**Exercise materials**
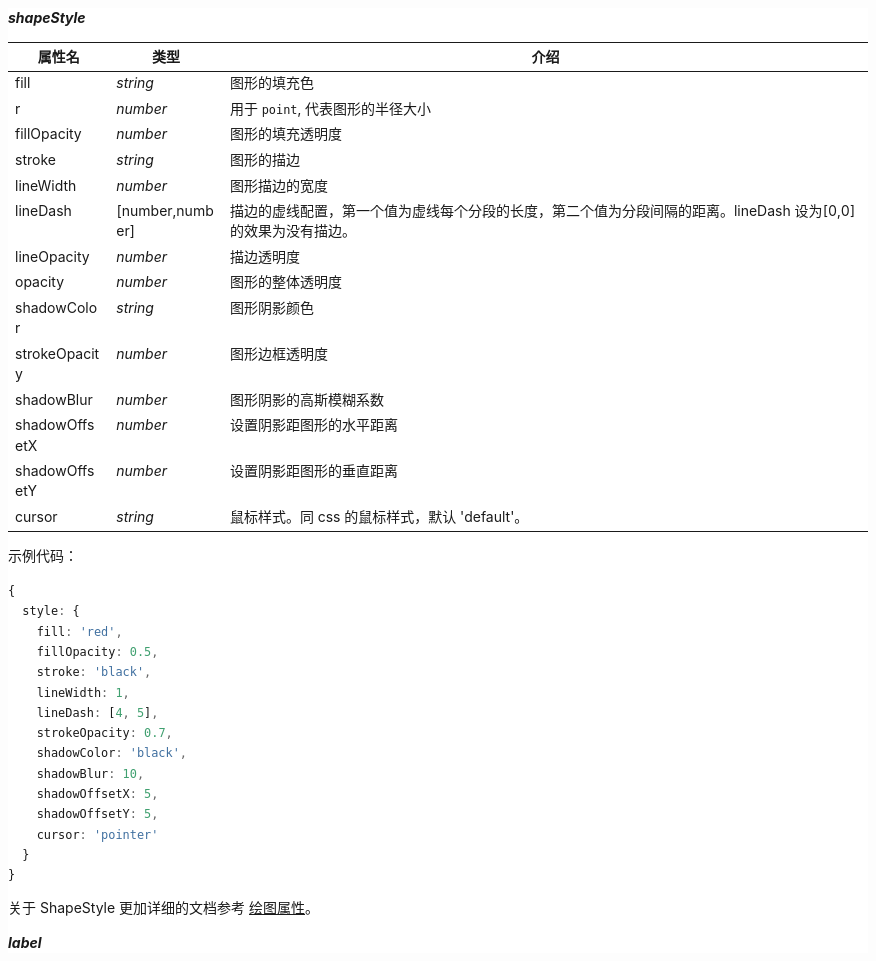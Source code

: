 **_shapeStyle_**



| 属性名 | 类型 | 介绍 |
| --- | --- | --- |
| fill | _string_ | 图形的填充色 |
| r | _number_ | 用于 `point`, 代表图形的半径大小 |
| fillOpacity | _number_ | 图形的填充透明度 |
| stroke | _string_ | 图形的描边 |
| lineWidth | _number_ | 图形描边的宽度 |
| lineDash | \[number,number] | 描边的虚线配置，第一个值为虚线每个分段的长度，第二个值为分段间隔的距离。lineDash 设为\[0,0]的效果为没有描边。 |
| lineOpacity | _number_ | 描边透明度 |
| opacity | _number_ | 图形的整体透明度 |
| shadowColor | _string_ | 图形阴影颜色 |
| strokeOpacity | _number_ | 图形边框透明度 |
| shadowBlur | _number_ | 图形阴影的高斯模糊系数 |
| shadowOffsetX | _number_ | 设置阴影距图形的水平距离 |
| shadowOffsetY | _number_ | 设置阴影距图形的垂直距离 |
| cursor | _string_ | 鼠标样式。同 css 的鼠标样式，默认 'default'。 |

示例代码：

```ts
{
  style: {
    fill: 'red',
    fillOpacity: 0.5,
    stroke: 'black',
    lineWidth: 1,
    lineDash: [4, 5],
    strokeOpacity: 0.7,
    shadowColor: 'black',
    shadowBlur: 10,
    shadowOffsetX: 5,
    shadowOffsetY: 5,
    cursor: 'pointer'
  }
}
```

关于 ShapeStyle 更加详细的文档参考 [绘图属性](/zh-CN/guide/graphic-style)。

**_label_**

**Aim of the task**
All lines in the data that contain the word "lineWidth" should be copied.

**Reply**
| lineWidth | _number_ | 图形描边的宽度 |
    lineWidth: 1,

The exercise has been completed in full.